### TO DO
For this exercise, return only the lines in the records below from the one holding "consisting of a" through the one holding "A Capella az", including both, exactly as they appear and without pictures.

### DATA EXTRACT

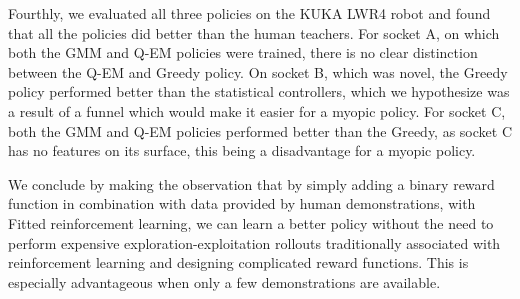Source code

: \documentclass[final,3p,times,twocolumn]{elsarticle}
\begin{document}
Fourthly, we evaluated all three policies on the KUKA LWR4 robot and found that all the policies did better than the human 
teachers. For socket A, on which both the GMM and Q-EM policies were trained, there is no clear distinction between 
the Q-EM and Greedy policy. On socket B, which was novel, the Greedy policy performed better than the statistical controllers, 
which we hypothesize was a result of a funnel which would make it easier for a myopic policy. For socket C, both the 
GMM and Q-EM policies performed better than the Greedy, as socket C has no features on its surface, this being a disadvantage 
for a myopic policy.

We conclude by making the observation that by simply adding a binary reward function in combination with 
data provided by human demonstrations, with Fitted reinforcement learning, we can learn a better policy without 
the need to perform expensive exploration-exploitation rollouts traditionally associated with reinforcement learning and 
designing complicated reward functions. This is especially advantageous when only a few demonstrations are available.


\appendix


 

\end{document}

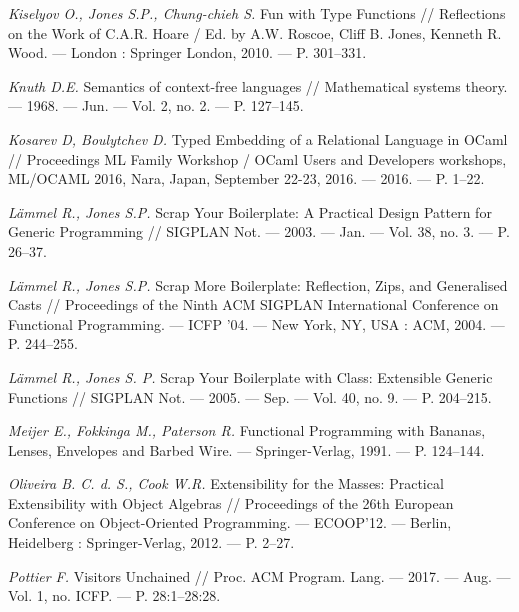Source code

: \documentclass[a4paper,twoside,11pt]{article}
\numberwithin{equation}{section}
\begin{document}
\begin{thebibliography}{99}
{\em Kiselyov O., Jones S.P.,  Chung-chieh S. } Fun with
Type Functions // Reflections on the Work of C.A.R. Hoare / Ed. by
A.W. Roscoe, Cliff B. Jones, Kenneth R. Wood. — London : Springer
London, 2010. — P. 301–331. %

{\em Knuth D.E.} Semantics of context-free languages // Mathemati\-cal systems theory. — 1968. — Jun. — Vol. 2, no. 2. — P. 127–145. 

{\em Kosarev D, Boulytchev D.} Typed Embedding of a Relational Language in OCaml // Proceedings ML Family Workshop /
OCaml Users and Developers workshops, ML/OCAML 2016, Nara,
Japan, September 22-23, 2016. — 2016. — P. 1–22. 

{\em L\"ammel R., Jones S.P.} Scrap Your Boilerplate: A Practical Design Pattern for Generic Programming // SIGPLAN Not. —
2003. — Jan. — Vol. 38, no. 3. — P. 26–37. 

{\em L\"ammel R., Jones S.P.} Scrap More Boilerplate: Reflection, Zips, and Generalised Casts // Proceedings of the Ninth ACM
SIGPLAN International Conference on Functional Programming. —
ICFP ’04. — New York, NY, USA : ACM, 2004. — P. 244–255. 

{\em L\"ammel R., Jones S. P.} Scrap Your Boilerplate with Class:
Extensible Generic Functions // SIGPLAN Not. — 2005. — Sep. —
Vol. 40, no. 9. — P. 204–215. %

{\em Meijer E., Fokkinga M., Paterson R.} Functional Programming with Bananas, Lenses, Envelopes and Barbed Wire. — Springer-Verlag, 1991. — P. 124–144.

{\em Oliveira B. C. d. S., Cook W.R.} Extensibility for the
Masses: Practical Extensibility with Object Algebras // Proceedings of the 26th European Conference on Object-Oriented Programming. — ECOOP’12. — Berlin, Heidelberg : Springer-Verlag,
2012. — P. 2–27.

{\em Pottier F.} Visitors Unchained // Proc. ACM Program.
Lang. — 2017. — Aug. — Vol. 1, no. ICFP. — P. 28:1–28:28. 


\end{thebibliography}
\end{document}

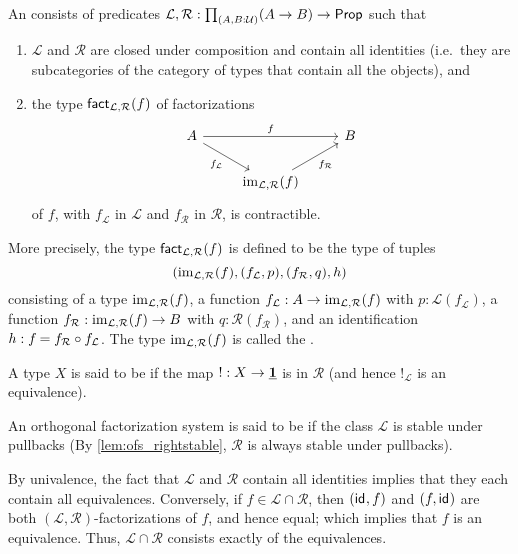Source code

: \begin{defn}\label{defn:sofs}
An  consists of
predicates $\mathcal{L},\mathcal{R}:\prd*{A,B:\UU} (A\to B)\to\prop$ such that
\begin{enumerate}
\item $\mathcal{L}$ and $\mathcal{R}$ are closed under composition and contain all identities (i.e.\ they are subcategories of the category of types that contain all the objects), and
\item the type $\mathsf{fact}_{\mathcal{L},\mathcal{R}}(f)$ of factorizations
\begin{equation*}
\begin{tikzcd}
A \arrow[rr,"f"] \arrow[dr,swap,"f_{\mathcal{L}}"] & & B \\
& \im_{\mathcal{L},\mathcal{R}}(f) \arrow[ur,swap,"f_{\mathcal{R}}"]
\end{tikzcd}
\end{equation*}
of $f$, with $f_{\mathcal{L}}$ in $\mathcal{L}$ and $f_{\mathcal{R}}$ in $\mathcal{R}$, is contractible.
\end{enumerate}
More precisely, the type $\mathsf{fact}_{\mathcal{L},\mathcal{R}}(f)$ is defined to
be the type of
tuples
\begin{equation*}
(\operatorname{im}_{\mathcal{L},\mathcal{R}}(f),(f_{\mathcal{L}},p),(f_{\mathcal{R}},q),h)
\end{equation*}
consisting of a type $\operatorname{im}_{\mathcal{L},\mathcal{R}}(f)$, a function $f_{\mathcal{L}}:A\to \operatorname{im}_{\mathcal{L},\mathcal{R}}(f)$ with
$p:\mathcal{L}(f_{\mathcal{L}})$, a function $f_{\mathcal{R}}:\operatorname{im}_{\mathcal{L},\mathcal{R}}(f)\to B$ with $q:\mathcal{R}(f_{\mathcal{R}})$, and an identification $h:\id{f}{f_{\mathcal{R}}\circ f_{\mathcal{L}}}$. The type $\operatorname{im}_{\mathcal{L},\mathcal{R}}(f)$ is called
the .

A type $X$ is said to be  if
the map $!:X\to\underline{\mathbf{1}}$ is in $\mathcal{R}$ (and hence $!_\mathcal{L}$
is an equivalence).

An orthogonal factorization system is said to be  if the class
$\mathcal{L}$ is stable under pullbacks (By
\autoref{lem:ofs_rightstable}, $\mathcal{R}$ is always stable under pullbacks).
\end{defn}

\begin{rmk}
  By univalence, the fact that $\mathcal{L}$ and $\mathcal{R}$ contain all identities implies that they each contain all equivalences.
  Conversely, if $f\in \mathcal{L}\cap\mathcal{R}$, then $(\mathsf{id}_{},f)$ and $(f,\mathsf{id}_{})$ are both $(\mathcal{L},\mathcal{R})$-factorizations of $f$, and hence equal; which implies that $f$ is an equivalence.
  Thus, $\mathcal{L}\cap\mathcal{R}$ consists exactly of the equivalences.
\end{rmk}

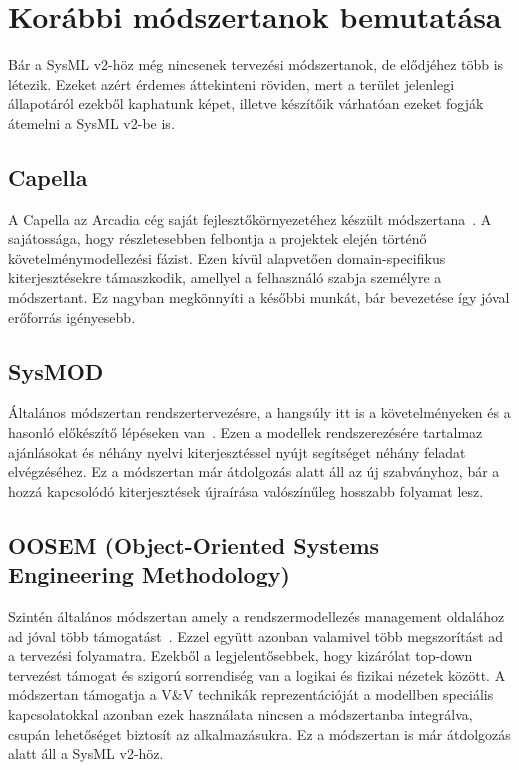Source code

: \section{Korábbi módszertanok bemutatása} \label{sec:KorabbiModszerek}
Bár a SysML v2-höz még nincsenek tervezési módszertanok, de elődjéhez több is létezik.
Ezeket azért érdemes áttekinteni röviden, mert a terület jelenlegi állapotáról ezekből kaphatunk képet, illetve készítőik várhatóan ezeket fogják átemelni a SysML v2-be is.

    \subsection{Capella}
    A Capella az Arcadia cég saját fejlesztőkörnyezetéhez készült módszertana~\cite{Capella2024}. A sajátossága, hogy részletesebben felbontja a projektek elején történő követelménymodellezési fázist.
    Ezen kívül alapvetően domain-specifikus kiterjesztésekre támaszkodik, amellyel a felhasználó szabja személyre a módszertant. Ez nagyban megkönnyíti a későbbi munkát, bár bevezetése így jóval erőforrás igényesebb.

    \subsection{SysMOD}
    Általános módszertan rendszertervezésre, a hangsúly itt is a követelményeken és a hasonló előkészítő lépéseken van~\cite{Weilkiens2020}.
    Ezen a modellek rendszerezésére tartalmaz ajánlásokat és néhány nyelvi kiterjesztéssel nyújt segítséget néhány feladat elvégzéséhez.
    Ez a módszertan már átdolgozás alatt áll az új szabványhoz, bár a hozzá kapcsolódó kiterjesztések újraírása valószínűleg hosszabb folyamat lesz.

    \subsection{OOSEM (Object-Oriented Systems Engineering Methodology)}
    Szintén általános módszertan amely a rendszermodellezés management oldalához ad jóval több támogatást~\cite{autoEEsystemEngineer2024}.
    Ezzel együtt azonban valamivel több megszorítást ad a tervezési folyamatra. Ezekből a legjelentősebbek, hogy kizárólat top-down tervezést támogat és szigorú sorrendiség van a logikai és fizikai nézetek között.
    A módszertan támogatja a V\&V technikák reprezentációját a modellben  speciális kapcsolatokkal azonban ezek használata nincsen a módszertanba integrálva, csupán lehetőséget biztosít az alkalmazásukra.
    Ez a módszertan is már átdolgozás alatt áll a SysML v2-höz.

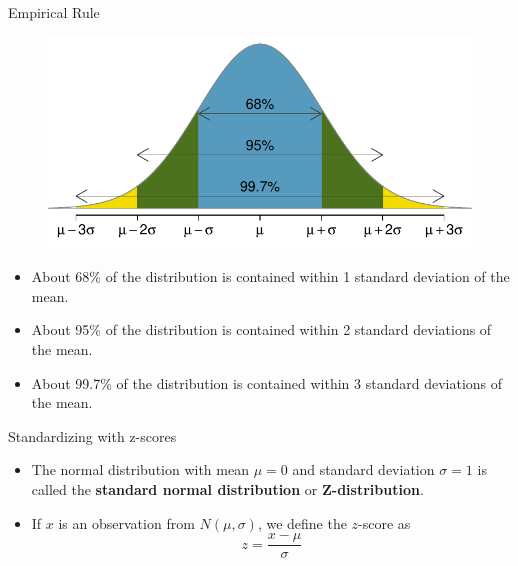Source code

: \documentclass{beamer}
\begin{document}
\begin{frame}{Empirical Rule}
\begin{figure}
\includegraphics[scale=0.55]{figure/empirical.pdf}
\end{figure}
\small
\begin{itemize}
\item About 68\% of the distribution is contained within 1 standard deviation of the mean.
\item About 95\% of the distribution is contained within 2 standard deviations of the mean.
\item About 99.7\% of the distribution is contained within 3 standard deviations of the mean.
\end{itemize}
\end{frame}

\begin{frame}{Standardizing with z-scores}
\begin{itemize}
\item The normal distribution with mean $\mu = 0$ and standard deviation $\sigma = 1$ is called the \textbf{standard normal distribution} or \textbf{Z-distribution}.
\vspace{5pt}
\item If $x$ is an observation from $N(\mu, \sigma)$, we define the $z$-score as
$$z = \frac{x - \mu}{\sigma}$$
\end{itemize}
\end{frame}
\end{document}
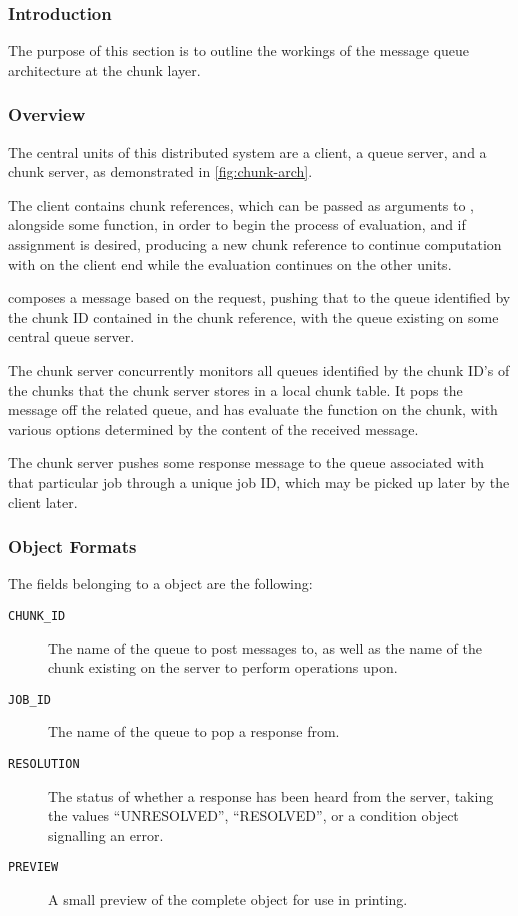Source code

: \subsubsection{Introduction}

The purpose of this section is to outline the workings of the message queue architecture at the chunk layer.

\subsubsection{Overview}

The central units of this distributed system are a client, a queue server, and a chunk server, as demonstrated in \cref{fig:chunk-arch}.

The client contains chunk references, which can be passed as arguments to , alongside some function, in order to begin the process of evaluation, and if assignment is desired, producing a new chunk reference to continue computation with on the client end while the evaluation continues on the other units.

 composes a message based on the request, pushing that
to the queue identified by the chunk ID contained in the chunk reference, with
the queue existing on some central queue server.

The chunk server concurrently monitors all queues identified by the chunk ID's of the chunks that the chunk server stores in a local chunk table.
It pops the message off the related queue, and has  evaluate the function on the chunk, with various options determined by the content of the received message.

The chunk server pushes some response message to the queue associated with that particular job through a unique job ID, which may be picked up later by the client later.


\subsubsection{Object Formats}
The fields belonging to a  object are the following: \begin{description} \item[\texttt{CHUNK\_ID}] The name of the queue to post messages to, as well as the name of the chunk existing on the server to perform operations upon.
	\item[\texttt{JOB\_ID}] The name of the queue to pop a response from.
	\item[\texttt{RESOLUTION}] The status of whether a response has been
		heard from the server, taking the values ``UNRESOLVED'',
		``RESOLVED'', or a condition object signalling an error.
	\item[\texttt{PREVIEW}] A small preview of the complete object for use
		in printing.
\end{description}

### SOLUTION BELOW
consisting of a type $\operatorname{im}_{\mathcal{L},\mathcal{R}}(f)$, a function $f_{\mathcal{L}}:A\to \operatorname{im}_{\mathcal{L},\mathcal{R}}(f)$ with
$p:\mathcal{L}(f_{\mathcal{L}})$, a function $f_{\mathcal{R}}:\operatorname{im}_{\mathcal{L},\mathcal{R}}(f)\to B$ with $q:\mathcal{R}(f_{\mathcal{R}})$, and an identification $h:\id{f}{f_{\mathcal{R}}\circ f_{\mathcal{L}}}$. The type $\operatorname{im}_{\mathcal{L},\mathcal{R}}(f)$ is called
the .

A type $X$ is said to be  if
the map $!:X\to\underline{\mathbf{1}}$ is in $\mathcal{R}$ (and hence $!_\mathcal{L}$
is an equivalence).

An orthogonal factorization system is said to be  if the class
$\mathcal{L}$ is stable under pullbacks (By
\autoref{lem:ofs_rightstable}, $\mathcal{R}$ is always stable under pullbacks).
\end{defn}

\begin{rmk}
  By univalence, the fact that $\mathcal{L}$ and $\mathcal{R}$ contain all identities implies that they each contain all equivalences.
  Conversely, if $f\in \mathcal{L}\cap\mathcal{R}$, then $(\mathsf{id}_{},f)$ and $(f,\mathsf{id}_{})$ are both $(\mathcal{L},\mathcal{R})$-factorizations of $f$, and hence equal; which implies that $f$ is an equivalence.
  Thus, $\mathcal{L}\cap\mathcal{R}$ consists exactly of the equivalences.
\end{rmk}

Source code

: \section{Korábbi módszertanok bemutatása} \label{sec:KorabbiModszerek}
Bár a SysML v2-höz még nincsenek tervezési módszertanok, de elődjéhez több is létezik.
Ezeket azért érdemes áttekinteni röviden, mert a terület jelenlegi állapotáról ezekből kaphatunk képet, illetve készítőik várhatóan ezeket fogják átemelni a SysML v2-be is.

    \subsection{Capella}
    A Capella az Arcadia cég saját fejlesztőkörnyezetéhez készült módszertana~\cite{Capella2024}. A sajátossága, hogy részletesebben felbontja a projektek elején történő követelménymodellezési fázist.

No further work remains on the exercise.